Field of Science

Sticky proteins, complexity drama and selection's blind eye

*For your entertainment, rejected titles:
[Sticky proteins and complex relationships]
[(protein) Relationship drama: promiscuous proteins in small populations]
[Not all is good that sticks: non-adaptive complexity gain through compensatory protein adhesion]
[Man, I suck at titles]

NB: This post can be considered as part 2.5 of my In defense of constructive neutral evolution series; also recommended for some background are part 1, discussing selection, drift and Neutral Theory, and part 2, discussing Constructive Neutral Evolution; to answer a popular question, part 3 *will* materialise eventually once I get off my ass and write it.

ResearchBlogging.orgConstructive neutral evolution is one mechanism of complexity increase without any associated increase in fitness – or, in other words, non-adaptive complexity gain. Basically, a random interaction between two proteins can lead to a fixed dependency if this interaction compensates for a mutation that was otherwise lethal – termed 'pressuppression'. In this way, previously unnecessary dependencies accumulate to make a very bulky, bureaucratic system that essentially does the same thing. We've all seen it in our institutions, and evolution is about as efficient.

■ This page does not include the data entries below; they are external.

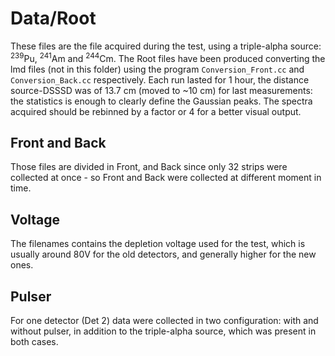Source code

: # Data/Root
These files are the file acquired during the test, using a triple-alpha source: <sup>239</sup>Pu, <sup>241</sup>Am and <sup>244</sup>Cm. 
The Root files have been produced converting the lmd files (not in this folder) using the program `Conversion_Front.cc` and `Conversion_Back.cc` respectively. 
Each run lasted for 1 hour, the distance source-DSSSD was of 13.7 cm (moved to ~10 cm) for last measurements: the statistics is enough to clearly define the Gaussian peaks. 
The spectra acquired should be rebinned by a factor or 4 for a better visual output.

## Front and Back
Those files are divided in Front, and Back since only 32 strips were collected at once - so Front and Back were collected at different moment in time. 

## Voltage
The filenames contains the depletion voltage used for the test, which is usually around 80V for the old detectors, and generally higher for the new ones.  

## Pulser
For one detector (Det 2) data were collected in two configuration: with and without pulser, in addition to the triple-alpha source, which was present in both cases.

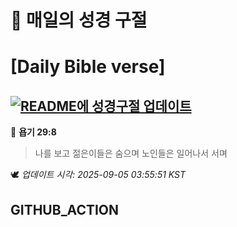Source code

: # 🙏 매일의 성경 구절
# [Daily Bible verse]
## [![README에 성경구절 업데이트](https://github.com/DONGSUKA/first_test/actions/workflows/update-readme-bible.yml/badge.svg)](https://github.com/DONGSUKA/first_test/actions/workflows/update-readme-bible.yml)
<!-- START_BIBLE_VERSE -->
📖 **욥기 29:8**
> 나를 보고 젊은이들은 숨으며 노인들은 일어나서 서며

🕊️ _업데이트 시각: 2025-09-05 03:55:51 KST_
  <!-- END_BIBLE_VERSE -->
## GITHUB_ACTION

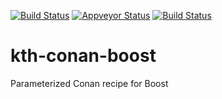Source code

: [![Build Status](https://travis-ci.org/k-nuth/kth-conan-boost.svg)](https://travis-ci.org/k-nuth/kth-conan-boost) [![Appveyor Status](https://ci.appveyor.com/api/projects/status/github/k-nuth/kth-conan-boost?svg=true)](https://ci.appveyor.com/project/k-nuth/kth-conan-boost) [![Build Status](https://api.cirrus-ci.com/github/k-nuth/kth-conan-boost.svg?branch=master)](https://cirrus-ci.com/github/k-nuth/kth-conan-boost)


# kth-conan-boost


Parameterized Conan recipe for Boost



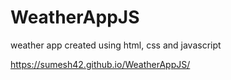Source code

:# WeatherAppJS
weather app
created using html, css and javascript

https://sumesh42.github.io/WeatherAppJS/
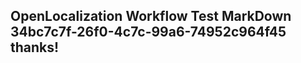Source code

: <properties
ms.topic="hero-topic"
ms.test1="hero-topic"
ms.test2="test"/>

## OpenLocalization Workflow Test MarkDown 34bc7c7f-26f0-4c7c-99a6-74952c964f45 thanks!
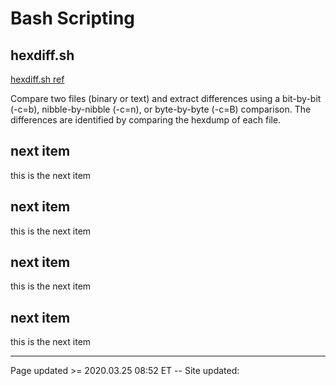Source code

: # Bash Scripting

## hexdiff.sh

[hexdiff.sh ref](/pages/scripting_and_programming/hexdiff.md)

Compare two files (binary or text) and extract differences using a bit-by-bit (-c=b), nibble-by-nibble (-c=n), or byte-by-byte (-c=B) comparison. The differences are identified by comparing the hexdump of each file.

## next item

this is the next item

## next item

this is the next item

## next item

this is the next item

## next item

this is the next item

<hr class="tight"><p class="timestamp">Page updated >= 2020.03.25 08:52 ET -- Site updated: <span id="timestamp"></span></p>
<script type='text/javascript'>document.getElementById("timestamp").innerHTML = Date(document.lastModified);</script>
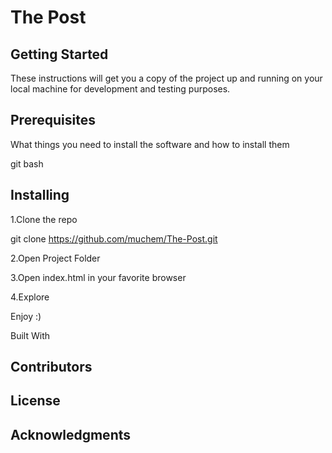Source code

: # The Post

## Getting Started
These instructions will get you a copy of the project up and running on your local machine for development and testing purposes.

## Prerequisites
What things you need to install the software and how to install them

git bash

## Installing
 1.Clone the repo
 
 git clone https://github.com/muchem/The-Post.git
 
 2.Open Project Folder
 
 3.Open index.html in your favorite browser
 
 4.Explore

Enjoy :)

Built With


## Contributors


## License


## Acknowledgments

Now, one bottleneck in this model is waiting for proteins to actually interact. Proteins are quite sticky and non-specific by nature, but usually not too much as that can be quite deleterious. Piling up a bunch of proteins on each other has a non-negligible chance of interfering with their function, and one would expect for chance interactions to not be excessively promiscuous, although those who have done regulatory genetics and protein work are probably aware just how annoyingly non-specific some of the protein binding can get. Luckily, there is now a possibly mechanism boosting these chance interactions, and thus alleviating that particular bottleneck in the Constructive Neutral Evolution process, rapidly accelerating complexification and protein network obfuscation to the extent where the interaction map looks like a web; not a finely organised web of an orb-weaver but rather one of those clumpy webs that are a clusterfuck of stickiness and silk. Enter this week's Fernández and Lynch 2011 Nature paper, from here onwards referred to as "the paper".

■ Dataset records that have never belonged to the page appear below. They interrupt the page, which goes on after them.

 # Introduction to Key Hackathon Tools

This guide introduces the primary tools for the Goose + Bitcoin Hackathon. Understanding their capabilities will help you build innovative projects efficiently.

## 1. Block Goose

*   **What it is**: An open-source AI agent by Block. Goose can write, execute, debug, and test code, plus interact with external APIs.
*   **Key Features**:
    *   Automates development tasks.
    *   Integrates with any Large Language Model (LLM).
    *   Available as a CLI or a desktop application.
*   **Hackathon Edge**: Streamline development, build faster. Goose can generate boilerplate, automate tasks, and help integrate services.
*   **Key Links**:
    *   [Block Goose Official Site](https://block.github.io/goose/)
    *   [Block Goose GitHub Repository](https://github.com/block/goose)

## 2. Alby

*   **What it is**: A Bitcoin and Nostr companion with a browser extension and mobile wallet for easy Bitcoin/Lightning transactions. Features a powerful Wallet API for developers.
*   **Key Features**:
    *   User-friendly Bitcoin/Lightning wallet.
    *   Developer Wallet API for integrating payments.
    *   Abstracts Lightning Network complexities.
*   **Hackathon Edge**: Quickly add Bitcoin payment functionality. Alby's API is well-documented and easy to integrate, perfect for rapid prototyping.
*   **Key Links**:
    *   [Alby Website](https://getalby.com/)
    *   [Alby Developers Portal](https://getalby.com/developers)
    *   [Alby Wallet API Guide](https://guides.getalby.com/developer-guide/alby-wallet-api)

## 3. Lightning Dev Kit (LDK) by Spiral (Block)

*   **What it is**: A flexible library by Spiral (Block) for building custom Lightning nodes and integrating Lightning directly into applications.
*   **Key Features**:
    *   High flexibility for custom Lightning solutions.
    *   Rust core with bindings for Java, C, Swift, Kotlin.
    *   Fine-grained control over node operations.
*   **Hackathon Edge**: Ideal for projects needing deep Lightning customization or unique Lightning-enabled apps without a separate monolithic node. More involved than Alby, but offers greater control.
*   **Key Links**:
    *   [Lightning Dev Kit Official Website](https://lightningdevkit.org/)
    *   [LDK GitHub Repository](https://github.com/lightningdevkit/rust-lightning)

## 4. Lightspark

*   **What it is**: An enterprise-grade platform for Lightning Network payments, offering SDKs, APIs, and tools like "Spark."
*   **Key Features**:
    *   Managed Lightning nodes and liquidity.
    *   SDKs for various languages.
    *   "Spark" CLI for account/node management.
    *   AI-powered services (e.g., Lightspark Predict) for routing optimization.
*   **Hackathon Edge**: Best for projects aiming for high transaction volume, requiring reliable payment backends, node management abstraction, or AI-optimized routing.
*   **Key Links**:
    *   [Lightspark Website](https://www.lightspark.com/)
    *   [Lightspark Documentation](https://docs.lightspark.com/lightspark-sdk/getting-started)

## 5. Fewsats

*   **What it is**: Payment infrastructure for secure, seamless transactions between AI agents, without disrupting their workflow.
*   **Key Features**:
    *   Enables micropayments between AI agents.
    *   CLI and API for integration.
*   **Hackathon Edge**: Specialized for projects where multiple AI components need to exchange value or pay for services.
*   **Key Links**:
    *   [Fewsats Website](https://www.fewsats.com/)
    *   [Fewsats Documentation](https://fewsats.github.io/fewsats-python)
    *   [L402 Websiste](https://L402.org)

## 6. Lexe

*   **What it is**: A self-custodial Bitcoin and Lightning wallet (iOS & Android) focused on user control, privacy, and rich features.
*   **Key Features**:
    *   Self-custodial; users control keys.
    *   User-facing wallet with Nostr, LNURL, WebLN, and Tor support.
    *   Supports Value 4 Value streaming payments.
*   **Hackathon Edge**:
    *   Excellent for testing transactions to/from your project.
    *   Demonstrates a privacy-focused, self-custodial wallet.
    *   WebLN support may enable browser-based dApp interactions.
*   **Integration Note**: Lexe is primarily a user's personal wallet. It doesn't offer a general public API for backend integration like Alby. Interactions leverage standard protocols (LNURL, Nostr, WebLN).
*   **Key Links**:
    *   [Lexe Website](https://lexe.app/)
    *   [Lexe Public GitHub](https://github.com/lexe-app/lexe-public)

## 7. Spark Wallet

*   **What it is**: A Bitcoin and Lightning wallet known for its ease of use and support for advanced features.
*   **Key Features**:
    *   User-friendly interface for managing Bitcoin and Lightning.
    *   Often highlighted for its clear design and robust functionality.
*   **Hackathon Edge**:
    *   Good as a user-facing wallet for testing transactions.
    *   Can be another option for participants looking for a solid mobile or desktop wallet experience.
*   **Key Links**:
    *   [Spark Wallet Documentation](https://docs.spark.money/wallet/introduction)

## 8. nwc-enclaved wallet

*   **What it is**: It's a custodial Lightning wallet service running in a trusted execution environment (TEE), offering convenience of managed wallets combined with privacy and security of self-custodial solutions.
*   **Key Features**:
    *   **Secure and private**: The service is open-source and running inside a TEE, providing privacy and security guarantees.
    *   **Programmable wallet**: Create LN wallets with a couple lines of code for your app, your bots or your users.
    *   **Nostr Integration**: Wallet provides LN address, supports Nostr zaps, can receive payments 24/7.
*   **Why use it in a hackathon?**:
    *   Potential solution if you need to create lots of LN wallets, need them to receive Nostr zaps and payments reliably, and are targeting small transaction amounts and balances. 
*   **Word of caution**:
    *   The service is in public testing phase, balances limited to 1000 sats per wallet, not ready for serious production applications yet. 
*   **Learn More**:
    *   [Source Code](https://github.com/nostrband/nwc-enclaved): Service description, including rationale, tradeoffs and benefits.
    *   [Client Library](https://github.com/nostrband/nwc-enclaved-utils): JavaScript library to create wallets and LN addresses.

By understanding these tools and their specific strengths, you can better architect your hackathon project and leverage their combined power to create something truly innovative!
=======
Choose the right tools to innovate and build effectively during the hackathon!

Protein 'stickiness' can be enhanced by biochemical means. Proteins vary in stability, and themselves come in populations – generally, most are in the optimal conformation that is presumably functional, but some individuals are messed up. This happens well past the sequence and folding errors, and some perfectly 'normal' proteins can be in a suboptimal state at any given time. Clearly, this affects the overall efficiency of the protein – even if it's enzymatically awesome, the overall 'protein' as we biologists understand it (sans population aspect) would decline in efficiency if a large chunk of its population is in a misfolded state.

One aspect that pushes around the proportion of the protein in the 'right' conformation is how well it plays with water. It shouldn't be too surprising that hydrophobic regions induce instability. What was new to me, but perhaps old news to those who actually understood chemistry, is that the exposure of the polar(hydrophilic) protein backbone to water also has a destabilising effect – and not only that, but often more significant than that of exposed hydrophobic regions! This may seem counterintuitive – doesn't water like hydrophilic regions? And there lies our problem.

Water molecules are attracted to polar groups, and the amino acid backbone is quite polar. This means little water molecules wander in towards the backbone and form hydrogen bonds with it. The problem is twofold: first of all, the protein, like all molecules, likes to 'jiggle'. The more it can jiggle in its given conformation, the more favourable that conformation is thermodynamically since its satisfied by more states. Entropy, etc. (now we're *really* entering territory I know nothing about, since my phys chem experience is locked away by PTSD...). Hooking up this backbone with water molecules reduces its 'jiggle' room, and makes it less thermodynamically stable – making change to other conformations more probable, therefore possibly leading to more errors in the protein population.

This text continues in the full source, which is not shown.